Heartline CPR, Inc. in Baltimore: Flexible Scheduling for Working Adults and Healthcare Staff

Heartline CPR, Inc. is a private CPR and first-aid training provider operating in Baltimore that specializes in condensed, evening and weekend classes designed for people who cannot attend daytime sessions. The company offers American Heart Association (AHA) certification courses across multiple credential levels, making it accessible to workplace groups, healthcare workers, parents, and individuals required to maintain current certification for employment.

What Heartline CPR, Inc. actually is

Heartline CPR operates as an independent AHA training center, meaning its instructors hold AHA certification and its courses result in credentials recognized by employers, hospitals, schools, and licensing boards across the United States. The business model centers on flexibility rather than walk-in convenience. Classes are scheduled in advance, offered primarily in evening and weekend time slots, and often taught in small groups (typically six to twelve participants). This approach trades immediate availability for deeper instruction and one-on-one practice time with manikins.

Services and pricing

Heartline CPR offers three main AHA certifications:

BLS (Basic Life Support) for Healthcare Providers: Designed for medical professionals, nurses, paramedics, and anyone working in a clinical setting. Cost is typically $85 to $110 per person; class runs two to three hours. Renewal is required every two years.

CPR/AED and First Aid Combination: Covers adult, child, and infant CPR alongside basic first-aid skills. Pricing ranges from $120 to $150. This course takes four to six hours and suits parents, teachers, daycare staff, and workplace safety coordinators. Certification is valid for three years.

Pediatric First Aid and CPR: Specialized for childcare providers, early childhood educators, and parents. Cost is $100 to $130 per seat. Duration is three to four hours.

Verify current pricing directly, as rates may shift seasonally or with group discounts. Heartline CPR occasionally offers corporate group rates for employers sending multiple staff members; contacting the business directly is necessary to obtain quotes on bulk orders.

How it compares to other Baltimore-area options

Baltimore residents have several CPR training pathways. Large hospital systems like University of Maryland Medical Center and Johns Hopkins offer in-house BLS training, primarily for their own employees and clinical students, with limited public access. The American Red Cross chapters in Maryland (operating through the Baltimore region) provide AHA and Red Cross certification courses at multiple locations, with more frequent daytime options and lower barrier to entry; Red Cross classes often cost $60 to $90 and run at community centers, libraries, and recreation facilities on weekends.

The key difference: Red Cross emphasizes accessibility and volume; Heartline CPR prioritizes evening adult schedules and smaller instructor-to-student ratios. If you work a 9-to-5 job and need a course after 5 p.m. or on Saturday evening, Heartline CPR is better suited. If you want the lowest cost and maximum scheduling flexibility (many Red Cross sessions available at different times weekly), the Red Cross is competitive. Healthcare professionals often prefer Heartline CPR because the smaller class sizes allow more practice reps with the manikin before the timed skills test, which matters for first-time BLS test-takers.

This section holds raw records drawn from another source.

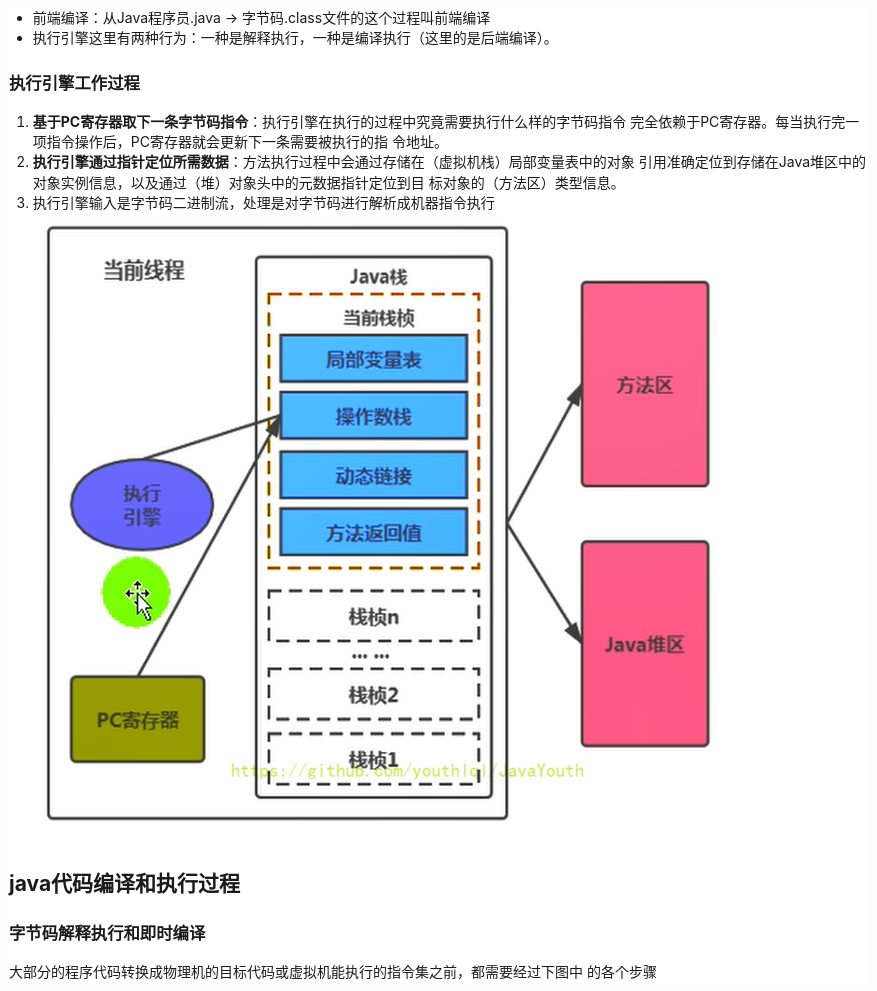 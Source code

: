- 前端编译：从Java程序员.java -> 字节码.class文件的这个过程叫前端编译
- 执行引擎这里有两种行为：一种是解释执行，一种是编译执行（这里的是后端编译）。

### 执行引擎工作过程
1. **基于PC寄存器取下一条字节码指令**：执行引擎在执行的过程中究竟需要执行什么样的字节码指令
完全依赖于PC寄存器。每当执行完一项指令操作后，PC寄存器就会更新下一条需要被执行的指
令地址。
2. **执行引擎通过指针定位所需数据**：方法执行过程中会通过存储在（虚拟机栈）局部变量表中的对象
引用准确定位到存储在Java堆区中的对象实例信息，以及通过（堆）对象头中的元数据指针定位到目
标对象的（方法区）类型信息。
3. 执行引擎输入是字节码二进制流，处理是对字节码进行解析成机器指令执行
![执行引擎和字节码关系](./imgs/执行引擎/执行引擎和字节码关系.png)

## java代码编译和执行过程

### 字节码解释执行和即时编译
大部分的程序代码转换成物理机的目标代码或虚拟机能执行的指令集之前，都需要经过下图中
的各个步骤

Who it suits and who it does not suit

Heartline CPR works best for employed adults, healthcare staff, and corporate groups where 2–6 person scheduling is feasible and evening availability is essential. It suits managers who need to train a small team at once. It does not suit people seeking same-day, walk-in certification or those who want the lowest possible price; the Red Cross is faster and cheaper for price-conscious individual learners.

What the first visit involves

After registering by phone or online, participants receive confirmation of the class location, date, and start time. Arrive 10–15 minutes early with a valid photo ID. The instructor begins with a brief overview of the agenda, then moves directly into skill stations where you practice chest compressions and rescue breathing (or compression-only CPR) on an adult manikin, followed by child and infant scenarios if the course includes pediatric content. A written exam (typically 10–15 multiple-choice questions) and skills test (performing CPR and rescue breaths on the manikin for a set duration) follow. Upon passing, you receive an AHA card and wallet certification, valid immediately.

Hours, parking, and logistics

Heartline CPR holds courses in the evenings (typically 6 p.m. to 9 p.m. or 7 p.m. to 10 p.m.) and on Saturday mornings and afternoons. Class locations vary; some sessions are held at private training facilities, others at corporate offices or community spaces. Parking depends on the venue; confirm when you register. Classes are held year-round, though scheduling may tighten around the winter holidays.

Heartline CPR fills a specific scheduling gap for Baltimore's working population. If your employer or licensing requirement demands AHA certification and your weekday afternoons are unavailable, this provider offers reliable evening and weekend access without the need to hunt across multiple Red Cross chapter locations.